NEW YORK (AP) — A former Caribbean soccer official fighting extradition in the FIFA bribery scandal has been ordered to pay $79 million in damages from a related U.S. lawsuit.

U.S. District Judge William Kuntz ordered the default judgment against Jack Warner in the 2017 civil action accusing him of embezzling tens of millions of dollars from the Confederation of North, Central American and Caribbean Association Football. The written ruling was issued in federal court in Brooklyn on Tuesday after Warner failed to contest the claim.

The soccer association "intends to pursue all available avenues to enforce the judgment in any jurisdiction where CONCACAF has reason to believe Mr. Warner may have assets," plaintiff lawyer John Kuster said in a statement Wednesday.

Warner, 76, is a defendant in a sprawling criminal investigation that has resulted in convictions of several top soccer officials. He's out on bail while challenging a U.S. extradition request to Trinidad and Tobago, where he's denied any wrongdoing.

There was no immediate response Wednesday to an email sent to one of his lawyers.

The suit accused Warner and Chuck Blazer, another soccer official who died after it was filed, of negotiating bribes and kickbacks in connection with lucrative broadcasting rights for tournaments including the confederation's Gold Cup championship.

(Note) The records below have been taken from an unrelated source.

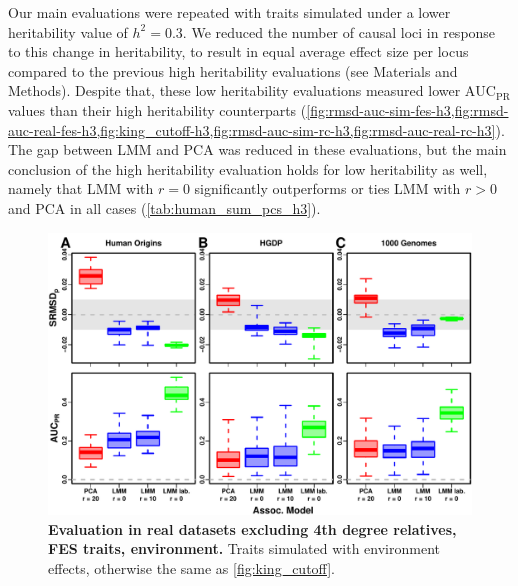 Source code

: \documentclass[11pt]{article}
\newcommand{\auc}{\text{AUC}_\text{PR}}
\begin{document}
\begin{linenumbers}
Our main evaluations were repeated with traits simulated under a lower heritability value of $h^2 = 0.3$.
We reduced the number of causal loci in response to this change in heritability, to result in equal average effect size per locus compared to the previous high heritability evaluations (see Materials and Methods).
Despite that, these low heritability evaluations measured lower $\auc$ values than their high heritability counterparts (\cref{fig:rmsd-auc-sim-fes-h3,fig:rmsd-auc-real-fes-h3,fig:king_cutoff-h3,fig:rmsd-auc-sim-rc-h3,fig:rmsd-auc-real-rc-h3}).
The gap between LMM and PCA was reduced in these evaluations, but the main conclusion of the high heritability evaluation holds for low heritability as well, namely that LMM with $r=0$ significantly outperforms or ties LMM with $r > 0$ and PCA in all cases (\cref{tab:human_sum_pcs_h3}).

\begin{figure}[hp]
  \centering
  \includegraphics[width=\textwidth]{fes/m_causal_fac-27/h0.3/env0.3-0.2/rmsd-auc_king-cutoff-4.pdf}
  \caption{
    {\bf Evaluation in real datasets excluding 4th degree relatives, FES traits, environment.}
    Traits simulated with environment effects, otherwise the same as \cref{fig:king_cutoff}.
  }
  \label{fig:king_cutoff-env}
\end{figure}


\end{linenumbers}
\end{document}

Allegations in the suit also mirrored criminal charges saying that Warner, while he and Blazer were members of FIFA's executive committee, took a $10 million payment to influence voting on which country should host the World Cup.

Warner "agreed to provide Blazer with $1 million of the $10 million bribe," according to the suit. "Unsurprisingly, when the FIFA Executive Committee vote was held on May 15, 2004, South Africa was selected over Morocco to host the 2010 World Cup. Warner and Blazer both voted for South Africa."

Blazer's estate agreed earlier this year to pay $20 million in damages in the civil case.

Warner's sons, Daryll and Daryan, pleaded guilty to fraud charges in the criminal case in 2013 as part of a cooperation deal. They're both out on bail with travel restrictions within the U.S. and are awaiting sentencing.